Having a referendum on abortion is just that. A vote to grant or deny women basic human rights. A vote on whether they can decide what to do with their own bodies. Arguably, deciding who owns a woman’s body.

That 50% of the votes will be cast by men who, with the exception of some trans men, cannot carry a child, complicates the matter further. I’m well aware that it takes two people to make a baby. In a perfect world, both partners would discuss the choice together and agree on what to do. But that is not always possible, and when it comes right down to it, it is the person who owns the body who gets to make that decision, and that should be the woman herself, not the government.

My heart breaks for men who want the child that their partner chooses to terminate. I’m not heartless on this matter. I recognize how awful that must be and the pain it must cause, but there is no perfect solution when the parties disagree. Which is why it comes down to bodily autonomy. Always.

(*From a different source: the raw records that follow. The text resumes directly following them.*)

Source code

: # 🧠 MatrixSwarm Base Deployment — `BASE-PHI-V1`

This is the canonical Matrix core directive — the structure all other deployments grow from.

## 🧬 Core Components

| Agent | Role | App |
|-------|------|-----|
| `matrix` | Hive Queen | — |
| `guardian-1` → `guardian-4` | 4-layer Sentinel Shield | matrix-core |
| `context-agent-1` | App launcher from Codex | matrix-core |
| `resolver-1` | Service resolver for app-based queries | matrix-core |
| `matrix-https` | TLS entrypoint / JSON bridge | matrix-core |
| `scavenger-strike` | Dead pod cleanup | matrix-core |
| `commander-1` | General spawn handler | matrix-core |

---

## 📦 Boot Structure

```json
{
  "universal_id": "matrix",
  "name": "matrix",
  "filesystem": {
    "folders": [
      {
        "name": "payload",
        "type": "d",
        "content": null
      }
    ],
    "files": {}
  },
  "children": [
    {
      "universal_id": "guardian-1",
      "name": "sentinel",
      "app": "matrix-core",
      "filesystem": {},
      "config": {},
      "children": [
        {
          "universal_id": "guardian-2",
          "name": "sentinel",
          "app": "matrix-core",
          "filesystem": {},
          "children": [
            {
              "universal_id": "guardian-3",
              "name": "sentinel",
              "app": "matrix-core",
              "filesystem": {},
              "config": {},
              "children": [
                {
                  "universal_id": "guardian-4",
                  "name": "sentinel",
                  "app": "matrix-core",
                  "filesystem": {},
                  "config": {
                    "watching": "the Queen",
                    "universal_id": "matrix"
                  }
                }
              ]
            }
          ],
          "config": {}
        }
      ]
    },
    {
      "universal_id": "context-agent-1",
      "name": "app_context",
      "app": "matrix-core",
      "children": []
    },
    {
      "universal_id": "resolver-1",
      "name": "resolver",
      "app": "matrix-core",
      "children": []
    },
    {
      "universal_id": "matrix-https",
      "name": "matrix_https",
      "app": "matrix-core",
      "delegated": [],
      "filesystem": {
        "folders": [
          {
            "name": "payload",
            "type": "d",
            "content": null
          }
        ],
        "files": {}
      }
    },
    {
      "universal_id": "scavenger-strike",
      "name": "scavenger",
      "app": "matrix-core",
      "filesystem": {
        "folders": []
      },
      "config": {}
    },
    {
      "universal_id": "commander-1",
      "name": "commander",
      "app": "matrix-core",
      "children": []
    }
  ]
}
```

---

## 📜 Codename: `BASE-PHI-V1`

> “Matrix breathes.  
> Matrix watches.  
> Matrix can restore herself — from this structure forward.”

Making abortions illegal, or conversely creating so many hoops through which women who seek an abortion must jump, does not decrease abortions. Studies show this time and again. It simply increases unsafe abortions done illegally and carrying great risk. It increases endangerment to the mother, and people who are pro-life should care about her life too.

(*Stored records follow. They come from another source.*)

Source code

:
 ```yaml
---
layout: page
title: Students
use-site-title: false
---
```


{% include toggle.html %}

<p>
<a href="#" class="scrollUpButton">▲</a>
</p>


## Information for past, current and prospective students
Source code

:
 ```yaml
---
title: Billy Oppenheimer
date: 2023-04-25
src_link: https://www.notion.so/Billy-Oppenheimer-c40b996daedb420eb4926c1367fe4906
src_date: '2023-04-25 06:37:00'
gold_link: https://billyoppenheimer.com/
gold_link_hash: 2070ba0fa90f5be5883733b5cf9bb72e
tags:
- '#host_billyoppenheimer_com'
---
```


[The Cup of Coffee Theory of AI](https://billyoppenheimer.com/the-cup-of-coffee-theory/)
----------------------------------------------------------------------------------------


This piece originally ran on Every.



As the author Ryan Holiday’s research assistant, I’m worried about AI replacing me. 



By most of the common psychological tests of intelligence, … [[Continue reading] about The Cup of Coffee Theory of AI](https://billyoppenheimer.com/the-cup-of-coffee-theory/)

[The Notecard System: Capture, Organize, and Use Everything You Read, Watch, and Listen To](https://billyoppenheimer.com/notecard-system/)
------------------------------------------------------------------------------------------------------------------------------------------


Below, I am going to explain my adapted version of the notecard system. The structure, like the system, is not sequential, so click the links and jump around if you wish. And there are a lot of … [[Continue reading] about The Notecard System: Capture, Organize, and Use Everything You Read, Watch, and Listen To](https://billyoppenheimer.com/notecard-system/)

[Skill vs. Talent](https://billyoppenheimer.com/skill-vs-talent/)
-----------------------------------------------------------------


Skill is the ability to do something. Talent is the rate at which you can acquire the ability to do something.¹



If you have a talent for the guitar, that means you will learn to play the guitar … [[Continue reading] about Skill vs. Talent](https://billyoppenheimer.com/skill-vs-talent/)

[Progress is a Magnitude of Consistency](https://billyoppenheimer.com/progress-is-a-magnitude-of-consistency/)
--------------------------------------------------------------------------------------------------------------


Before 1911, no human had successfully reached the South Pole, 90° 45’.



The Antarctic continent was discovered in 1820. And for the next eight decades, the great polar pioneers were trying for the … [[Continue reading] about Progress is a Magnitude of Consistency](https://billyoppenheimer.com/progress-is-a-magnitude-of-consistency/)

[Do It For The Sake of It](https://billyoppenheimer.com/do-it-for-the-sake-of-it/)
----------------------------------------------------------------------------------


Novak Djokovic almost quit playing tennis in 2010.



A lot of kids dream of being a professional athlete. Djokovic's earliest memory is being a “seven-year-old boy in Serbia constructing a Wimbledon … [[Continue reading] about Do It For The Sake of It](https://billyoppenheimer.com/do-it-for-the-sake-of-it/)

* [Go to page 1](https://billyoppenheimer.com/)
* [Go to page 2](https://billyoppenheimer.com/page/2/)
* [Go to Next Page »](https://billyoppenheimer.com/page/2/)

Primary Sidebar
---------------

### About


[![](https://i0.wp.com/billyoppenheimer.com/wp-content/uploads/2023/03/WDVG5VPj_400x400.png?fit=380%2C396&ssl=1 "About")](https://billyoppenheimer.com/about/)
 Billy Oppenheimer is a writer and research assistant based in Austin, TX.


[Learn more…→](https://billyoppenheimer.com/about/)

Some women in Ireland are fortunate enough to have the means to travel to other areas of the UK to have the procedure. While preferable to having it done unsafely, this creates even more of an emotional burden on an already vulnerable women.

Women who are not lucky enough to be able to travel so far must take their chances with whatever, or whoever, they can get their hands on. Sometimes this means trying to induce the abortion at home, with tragic results.

Overwhelmingly evidence shows that the way to decrease abortions is to prevent the pregnancy in the first place through quality sex education and access to birth control measures. Both of these things are frequently rallied against by the same people who oppose abortion. It’s a deadly paradox. One or the other needs to give.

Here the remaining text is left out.